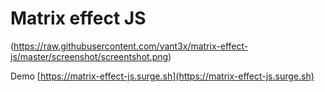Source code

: # Matrix effect JS

(https://raw.githubusercontent.com/vant3x/matrix-effect-js/master/screenshot/screentshot.png)

Demo [https://matrix-effect-js.surge.sh](https://matrix-effect-js.surge.sh)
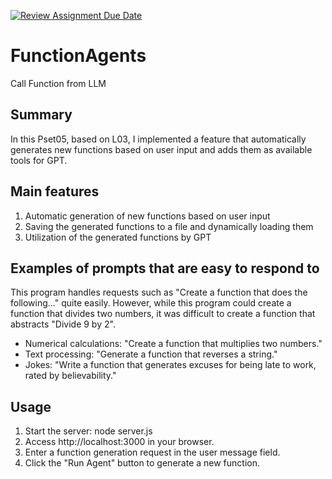 [![Review Assignment Due Date](https://classroom.github.com/assets/deadline-readme-button-22041afd0340ce965d47ae6ef1cefeee28c7c493a6346c4f15d667ab976d596c.svg)](https://classroom.github.com/a/gQNXeTiZ)
# FunctionAgents
Call Function from LLM

## Summary
 In this Pset05, based on L03, I implemented a feature that automatically generates new functions based on user input and adds them as available tools for GPT.

## Main features
1. Automatic generation of new functions based on user input
2. Saving the generated functions to a file and dynamically loading them
3. Utilization of the generated functions by GPT

## Examples of prompts that are easy to respond to
This program handles requests such as  "Create a function that does the following..." quite easily. However, while this program could create a function that divides two numbers, it was difficult to create a function that abstracts "Divide 9 by 2".
- Numerical calculations: "Create a function that multiplies two numbers."
- Text processing: "Generate a function that reverses a string."
- Jokes: "Write a function that generates excuses for being late to work, rated by believability."

## Usage
1. Start the server: node server.js
2. Access http://localhost:3000 in your browser.
3. Enter a function generation request in the user message field.
4. Click the "Run Agent" button to generate a new function.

○ ○ ○

> _YOUR GOAL_
Output the entries above exactly. Do not include the pictures.

> _TASK RESPONSE_
Source code

: # Matrix effect JS

(https://raw.githubusercontent.com/vant3x/matrix-effect-js/master/screenshot/screentshot.png)

Demo [https://matrix-effect-js.surge.sh](https://matrix-effect-js.surge.sh)
 [![Review Assignment Due Date](https://classroom.github.com/assets/deadline-readme-button-22041afd0340ce965d47ae6ef1cefeee28c7c493a6346c4f15d667ab976d596c.svg)](https://classroom.github.com/a/gQNXeTiZ)
# FunctionAgents
Call Function from LLM

## Summary
 In this Pset05, based on L03, I implemented a feature that automatically generates new functions based on user input and adds them as available tools for GPT.

## Main features
1. Automatic generation of new functions based on user input
2. Saving the generated functions to a file and dynamically loading them
3. Utilization of the generated functions by GPT

## Examples of prompts that are easy to respond to
This program handles requests such as  "Create a function that does the following..." quite easily. However, while this program could create a function that divides two numbers, it was difficult to create a function that abstracts "Divide 9 by 2".
- Numerical calculations: "Create a function that multiplies two numbers."
- Text processing: "Generate a function that reverses a string."
- Jokes: "Write a function that generates excuses for being late to work, rated by believability."

## Usage
1. Start the server: node server.js
2. Access http://localhost:3000 in your browser.
3. Enter a function generation request in the user message field.
4. Click the "Run Agent" button to generate a new function.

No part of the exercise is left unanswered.